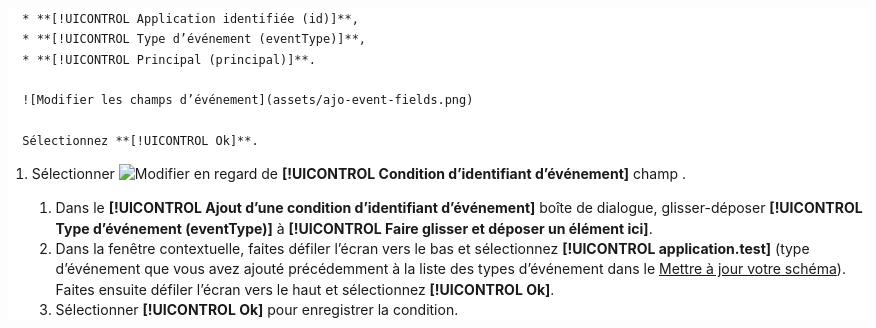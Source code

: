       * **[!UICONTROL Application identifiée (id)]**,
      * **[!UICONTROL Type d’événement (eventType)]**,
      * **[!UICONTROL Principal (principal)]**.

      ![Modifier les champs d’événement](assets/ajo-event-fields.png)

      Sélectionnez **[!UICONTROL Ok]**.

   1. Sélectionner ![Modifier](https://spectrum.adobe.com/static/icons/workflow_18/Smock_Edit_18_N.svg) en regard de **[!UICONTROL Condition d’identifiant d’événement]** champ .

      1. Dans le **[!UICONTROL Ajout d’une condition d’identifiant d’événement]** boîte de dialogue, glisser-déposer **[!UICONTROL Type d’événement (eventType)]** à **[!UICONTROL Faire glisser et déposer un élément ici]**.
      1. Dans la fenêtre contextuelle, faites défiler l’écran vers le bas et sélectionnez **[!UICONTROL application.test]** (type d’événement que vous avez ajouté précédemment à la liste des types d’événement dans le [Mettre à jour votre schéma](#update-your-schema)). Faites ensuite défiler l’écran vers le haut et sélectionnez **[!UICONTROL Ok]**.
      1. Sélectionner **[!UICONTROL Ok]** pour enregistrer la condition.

==

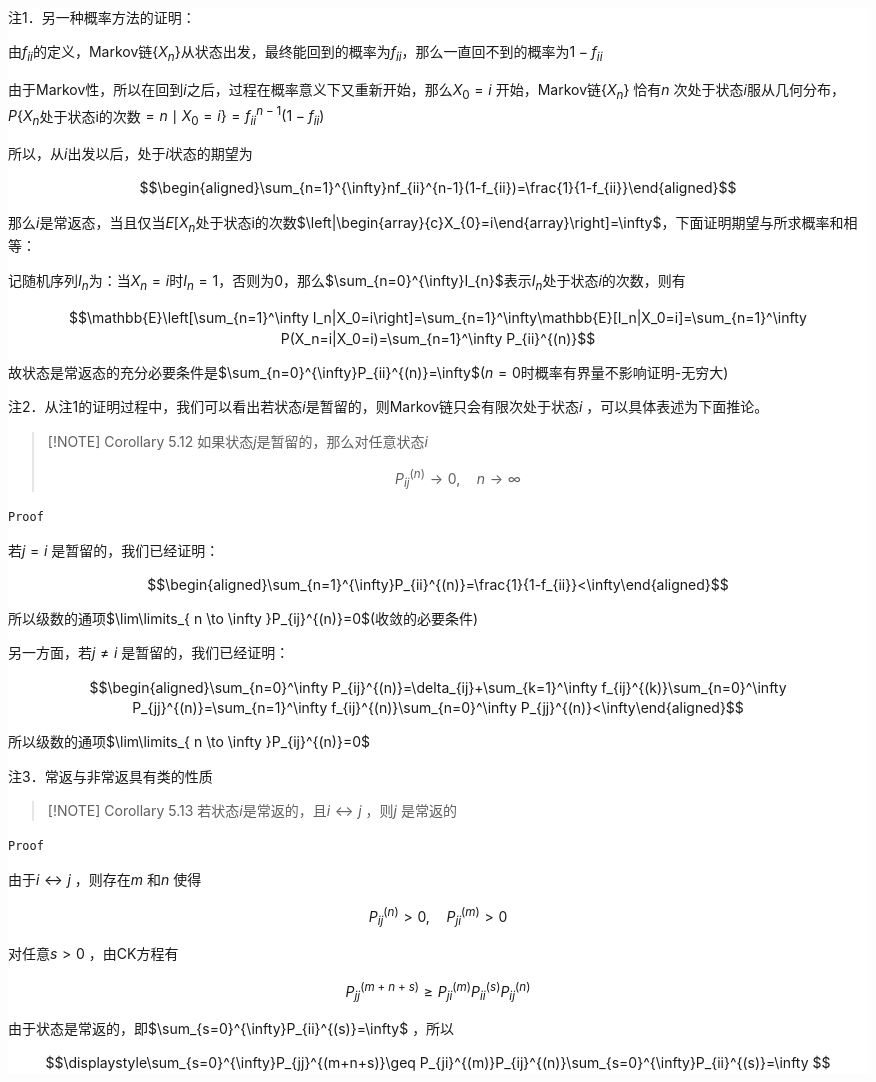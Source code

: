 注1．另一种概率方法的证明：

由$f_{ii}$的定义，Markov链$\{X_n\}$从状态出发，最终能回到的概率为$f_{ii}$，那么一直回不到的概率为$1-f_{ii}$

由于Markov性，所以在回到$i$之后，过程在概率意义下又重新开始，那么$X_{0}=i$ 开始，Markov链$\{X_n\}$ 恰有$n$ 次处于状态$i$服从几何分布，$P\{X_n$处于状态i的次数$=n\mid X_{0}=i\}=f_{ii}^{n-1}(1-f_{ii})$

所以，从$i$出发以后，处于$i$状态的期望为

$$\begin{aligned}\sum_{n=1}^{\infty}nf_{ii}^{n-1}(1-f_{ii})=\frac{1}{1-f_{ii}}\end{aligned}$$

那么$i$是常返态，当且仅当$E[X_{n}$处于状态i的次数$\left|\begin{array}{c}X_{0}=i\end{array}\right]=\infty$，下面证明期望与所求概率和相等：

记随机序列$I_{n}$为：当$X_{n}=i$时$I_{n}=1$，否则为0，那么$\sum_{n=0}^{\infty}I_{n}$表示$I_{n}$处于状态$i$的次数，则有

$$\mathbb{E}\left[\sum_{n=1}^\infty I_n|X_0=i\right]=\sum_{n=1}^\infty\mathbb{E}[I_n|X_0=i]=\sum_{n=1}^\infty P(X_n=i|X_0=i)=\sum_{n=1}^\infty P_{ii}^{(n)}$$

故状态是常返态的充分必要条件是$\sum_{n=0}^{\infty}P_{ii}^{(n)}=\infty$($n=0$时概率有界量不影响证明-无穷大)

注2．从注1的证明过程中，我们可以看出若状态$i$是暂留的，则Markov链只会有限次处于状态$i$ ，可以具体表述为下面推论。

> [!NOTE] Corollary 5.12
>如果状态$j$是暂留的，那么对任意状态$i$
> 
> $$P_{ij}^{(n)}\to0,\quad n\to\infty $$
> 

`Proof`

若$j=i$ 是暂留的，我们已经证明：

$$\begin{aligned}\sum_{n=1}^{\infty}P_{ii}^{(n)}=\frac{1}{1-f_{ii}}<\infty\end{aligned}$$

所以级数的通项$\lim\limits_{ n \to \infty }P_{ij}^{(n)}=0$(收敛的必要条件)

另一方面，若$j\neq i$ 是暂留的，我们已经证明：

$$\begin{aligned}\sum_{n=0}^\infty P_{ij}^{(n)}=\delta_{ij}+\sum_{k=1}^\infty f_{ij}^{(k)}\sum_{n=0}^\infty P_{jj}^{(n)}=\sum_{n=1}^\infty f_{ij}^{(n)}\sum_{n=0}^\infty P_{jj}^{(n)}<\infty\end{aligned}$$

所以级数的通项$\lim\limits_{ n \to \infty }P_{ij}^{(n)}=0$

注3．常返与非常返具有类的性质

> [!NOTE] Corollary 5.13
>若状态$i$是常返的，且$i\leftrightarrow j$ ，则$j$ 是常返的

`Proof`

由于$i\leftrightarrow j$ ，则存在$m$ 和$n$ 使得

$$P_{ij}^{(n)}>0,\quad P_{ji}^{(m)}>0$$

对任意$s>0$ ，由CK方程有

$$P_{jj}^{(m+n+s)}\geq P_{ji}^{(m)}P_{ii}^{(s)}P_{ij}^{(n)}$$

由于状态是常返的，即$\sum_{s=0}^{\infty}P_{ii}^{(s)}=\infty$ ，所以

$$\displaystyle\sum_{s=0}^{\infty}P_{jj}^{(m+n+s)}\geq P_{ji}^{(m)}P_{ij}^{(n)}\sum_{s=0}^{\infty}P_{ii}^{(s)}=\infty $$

--

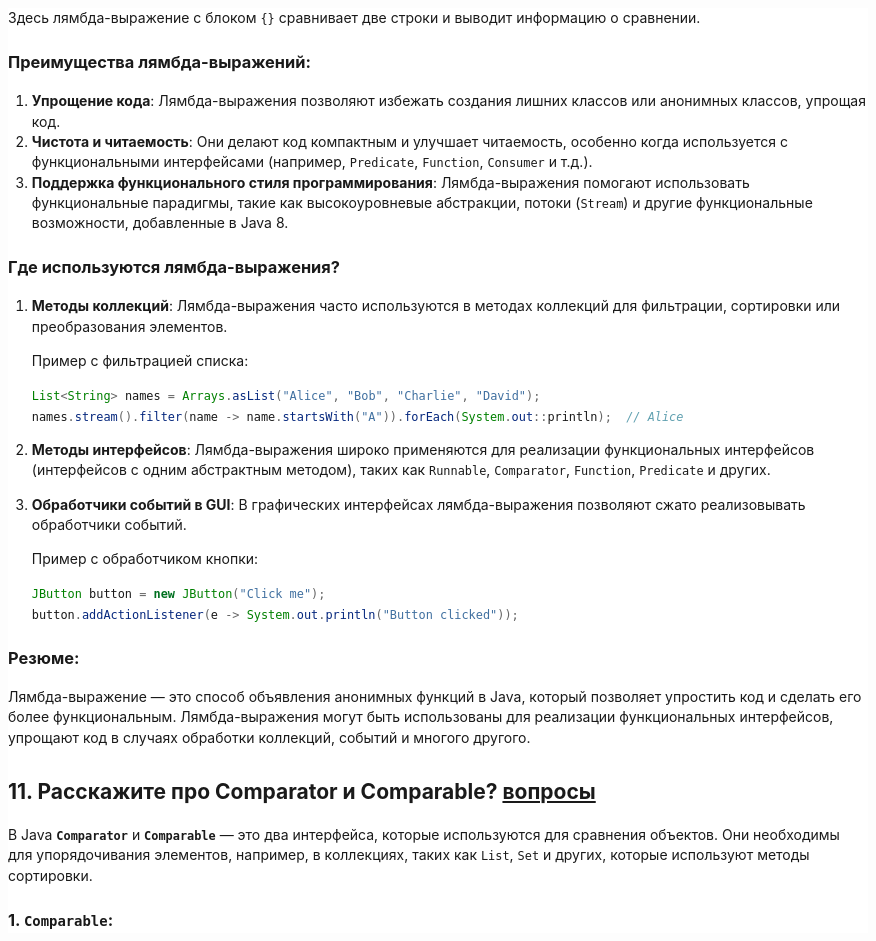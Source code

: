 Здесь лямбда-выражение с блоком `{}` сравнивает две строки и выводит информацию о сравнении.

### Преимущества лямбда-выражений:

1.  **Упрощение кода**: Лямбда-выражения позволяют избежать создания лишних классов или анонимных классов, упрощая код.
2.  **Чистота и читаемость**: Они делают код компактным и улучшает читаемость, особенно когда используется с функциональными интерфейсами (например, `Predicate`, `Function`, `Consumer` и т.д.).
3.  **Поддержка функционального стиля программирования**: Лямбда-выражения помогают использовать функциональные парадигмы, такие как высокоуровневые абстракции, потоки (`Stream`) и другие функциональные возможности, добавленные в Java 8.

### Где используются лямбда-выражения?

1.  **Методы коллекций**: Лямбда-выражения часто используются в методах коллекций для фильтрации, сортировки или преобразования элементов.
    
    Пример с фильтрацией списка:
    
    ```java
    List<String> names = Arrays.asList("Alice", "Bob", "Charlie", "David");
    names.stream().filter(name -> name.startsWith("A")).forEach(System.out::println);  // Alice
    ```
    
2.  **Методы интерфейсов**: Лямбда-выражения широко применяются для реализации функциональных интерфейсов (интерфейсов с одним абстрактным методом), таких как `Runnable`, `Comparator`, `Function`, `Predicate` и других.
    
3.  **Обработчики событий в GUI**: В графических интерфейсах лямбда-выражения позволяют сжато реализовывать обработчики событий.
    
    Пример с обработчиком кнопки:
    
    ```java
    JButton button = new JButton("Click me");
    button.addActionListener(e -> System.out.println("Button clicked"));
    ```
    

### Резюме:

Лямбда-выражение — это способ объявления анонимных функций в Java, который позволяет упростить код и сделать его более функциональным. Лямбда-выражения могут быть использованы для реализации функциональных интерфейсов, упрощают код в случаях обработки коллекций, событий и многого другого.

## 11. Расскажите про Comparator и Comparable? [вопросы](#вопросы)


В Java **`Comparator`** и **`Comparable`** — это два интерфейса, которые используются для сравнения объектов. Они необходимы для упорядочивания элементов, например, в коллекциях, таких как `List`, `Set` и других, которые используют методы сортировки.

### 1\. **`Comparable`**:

TASK PROMPT
Pull every line that holds the string "Sélectionner" out of the records.

RESULT OF THE EXERCISE
   1. Sélectionner ![Modifier](https://spectrum.adobe.com/static/icons/workflow_18/Smock_Edit_18_N.svg) en regard de **[!UICONTROL Condition d’identifiant d’événement]** champ .
      1. Sélectionner **[!UICONTROL Ok]** pour enregistrer la condition.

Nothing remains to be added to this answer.